(Beginning of RECORDS FOR THIS TASK)

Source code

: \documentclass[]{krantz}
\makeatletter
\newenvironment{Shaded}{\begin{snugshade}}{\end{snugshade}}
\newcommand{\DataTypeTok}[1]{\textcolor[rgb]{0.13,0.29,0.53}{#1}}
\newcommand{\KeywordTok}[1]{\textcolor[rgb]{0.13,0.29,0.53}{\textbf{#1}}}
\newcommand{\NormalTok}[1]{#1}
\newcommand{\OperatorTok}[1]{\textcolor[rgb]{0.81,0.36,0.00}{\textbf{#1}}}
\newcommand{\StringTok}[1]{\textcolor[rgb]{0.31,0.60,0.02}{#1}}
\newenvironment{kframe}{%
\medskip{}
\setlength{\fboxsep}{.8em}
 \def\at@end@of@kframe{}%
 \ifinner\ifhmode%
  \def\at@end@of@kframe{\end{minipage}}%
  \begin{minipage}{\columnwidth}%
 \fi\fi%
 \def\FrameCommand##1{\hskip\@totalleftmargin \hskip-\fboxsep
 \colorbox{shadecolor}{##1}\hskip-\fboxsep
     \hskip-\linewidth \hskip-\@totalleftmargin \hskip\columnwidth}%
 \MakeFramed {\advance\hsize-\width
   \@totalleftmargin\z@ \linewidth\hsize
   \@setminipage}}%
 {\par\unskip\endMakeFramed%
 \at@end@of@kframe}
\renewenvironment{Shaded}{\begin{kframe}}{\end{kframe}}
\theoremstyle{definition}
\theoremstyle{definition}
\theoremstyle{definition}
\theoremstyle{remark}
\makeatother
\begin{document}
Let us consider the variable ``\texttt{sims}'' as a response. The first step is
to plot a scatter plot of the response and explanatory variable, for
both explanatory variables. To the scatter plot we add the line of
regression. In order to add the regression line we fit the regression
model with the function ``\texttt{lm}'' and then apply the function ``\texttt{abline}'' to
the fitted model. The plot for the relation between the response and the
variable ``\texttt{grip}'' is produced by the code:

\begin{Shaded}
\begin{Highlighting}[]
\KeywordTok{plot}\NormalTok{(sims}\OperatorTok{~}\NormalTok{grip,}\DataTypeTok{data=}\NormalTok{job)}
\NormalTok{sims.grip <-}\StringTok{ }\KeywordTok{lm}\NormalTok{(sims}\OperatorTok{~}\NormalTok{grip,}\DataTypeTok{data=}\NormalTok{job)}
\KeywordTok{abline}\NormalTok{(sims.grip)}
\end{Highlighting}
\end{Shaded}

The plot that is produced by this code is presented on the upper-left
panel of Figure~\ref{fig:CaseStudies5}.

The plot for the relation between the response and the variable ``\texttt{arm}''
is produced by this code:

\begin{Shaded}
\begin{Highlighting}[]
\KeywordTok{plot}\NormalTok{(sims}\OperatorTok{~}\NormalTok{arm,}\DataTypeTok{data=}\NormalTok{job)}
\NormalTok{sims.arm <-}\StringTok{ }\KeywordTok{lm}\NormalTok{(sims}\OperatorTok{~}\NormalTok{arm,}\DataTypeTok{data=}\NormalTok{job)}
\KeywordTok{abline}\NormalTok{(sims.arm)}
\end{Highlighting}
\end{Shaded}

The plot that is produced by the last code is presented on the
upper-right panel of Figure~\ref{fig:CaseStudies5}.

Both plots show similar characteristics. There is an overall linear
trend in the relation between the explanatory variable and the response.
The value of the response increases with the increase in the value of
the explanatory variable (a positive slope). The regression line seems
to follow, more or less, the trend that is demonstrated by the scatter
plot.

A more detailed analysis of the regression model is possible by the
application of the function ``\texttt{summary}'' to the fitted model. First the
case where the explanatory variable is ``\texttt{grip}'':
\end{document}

(End of RECORDS FOR THIS TASK)

Repeat all the records without altering a single word.

Source code

: \documentclass[]{krantz}
\makeatletter
\newenvironment{Shaded}{\begin{snugshade}}{\end{snugshade}}
\newcommand{\DataTypeTok}[1]{\textcolor[rgb]{0.13,0.29,0.53}{#1}}
\newcommand{\KeywordTok}[1]{\textcolor[rgb]{0.13,0.29,0.53}{\textbf{#1}}}
\newcommand{\NormalTok}[1]{#1}
\newcommand{\OperatorTok}[1]{\textcolor[rgb]{0.81,0.36,0.00}{\textbf{#1}}}
\newcommand{\StringTok}[1]{\textcolor[rgb]{0.31,0.60,0.02}{#1}}
\newenvironment{kframe}{%
\medskip{}
\setlength{\fboxsep}{.8em}
 \def\at@end@of@kframe{}%
 \ifinner\ifhmode%
  \def\at@end@of@kframe{\end{minipage}}%
  \begin{minipage}{\columnwidth}%
 \fi\fi%
 \def\FrameCommand##1{\hskip\@totalleftmargin \hskip-\fboxsep
 \colorbox{shadecolor}{##1}\hskip-\fboxsep
     \hskip-\linewidth \hskip-\@totalleftmargin \hskip\columnwidth}%
 \MakeFramed {\advance\hsize-\width
   \@totalleftmargin\z@ \linewidth\hsize
   \@setminipage}}%
 {\par\unskip\endMakeFramed%
 \at@end@of@kframe}
\renewenvironment{Shaded}{\begin{kframe}}{\end{kframe}}
\theoremstyle{definition}
\theoremstyle{definition}
\theoremstyle{definition}
\theoremstyle{remark}
\makeatother
\begin{document}
Let us consider the variable ``\texttt{sims}'' as a response. The first step is
to plot a scatter plot of the response and explanatory variable, for
both explanatory variables. To the scatter plot we add the line of
regression. In order to add the regression line we fit the regression
model with the function ``\texttt{lm}'' and then apply the function ``\texttt{abline}'' to
the fitted model. The plot for the relation between the response and the
variable ``\texttt{grip}'' is produced by the code:

\begin{Shaded}
\begin{Highlighting}[]
\KeywordTok{plot}\NormalTok{(sims}\OperatorTok{~}\NormalTok{grip,}\DataTypeTok{data=}\NormalTok{job)}
\NormalTok{sims.grip <-}\StringTok{ }\KeywordTok{lm}\NormalTok{(sims}\OperatorTok{~}\NormalTok{grip,}\DataTypeTok{data=}\NormalTok{job)}
\KeywordTok{abline}\NormalTok{(sims.grip)}
\end{Highlighting}
\end{Shaded}

The plot that is produced by this code is presented on the upper-left
panel of Figure~\ref{fig:CaseStudies5}.

The plot for the relation between the response and the variable ``\texttt{arm}''
is produced by this code:

\begin{Shaded}
\begin{Highlighting}[]
\KeywordTok{plot}\NormalTok{(sims}\OperatorTok{~}\NormalTok{arm,}\DataTypeTok{data=}\NormalTok{job)}
\NormalTok{sims.arm <-}\StringTok{ }\KeywordTok{lm}\NormalTok{(sims}\OperatorTok{~}\NormalTok{arm,}\DataTypeTok{data=}\NormalTok{job)}
\KeywordTok{abline}\NormalTok{(sims.arm)}
\end{Highlighting}
\end{Shaded}

The plot that is produced by the last code is presented on the
upper-right panel of Figure~\ref{fig:CaseStudies5}.

Both plots show similar characteristics. There is an overall linear
trend in the relation between the explanatory variable and the response.
The value of the response increases with the increase in the value of
the explanatory variable (a positive slope). The regression line seems
to follow, more or less, the trend that is demonstrated by the scatter
plot.

A more detailed analysis of the regression model is possible by the
application of the function ``\texttt{summary}'' to the fitted model. First the
case where the explanatory variable is ``\texttt{grip}'':
\end{document}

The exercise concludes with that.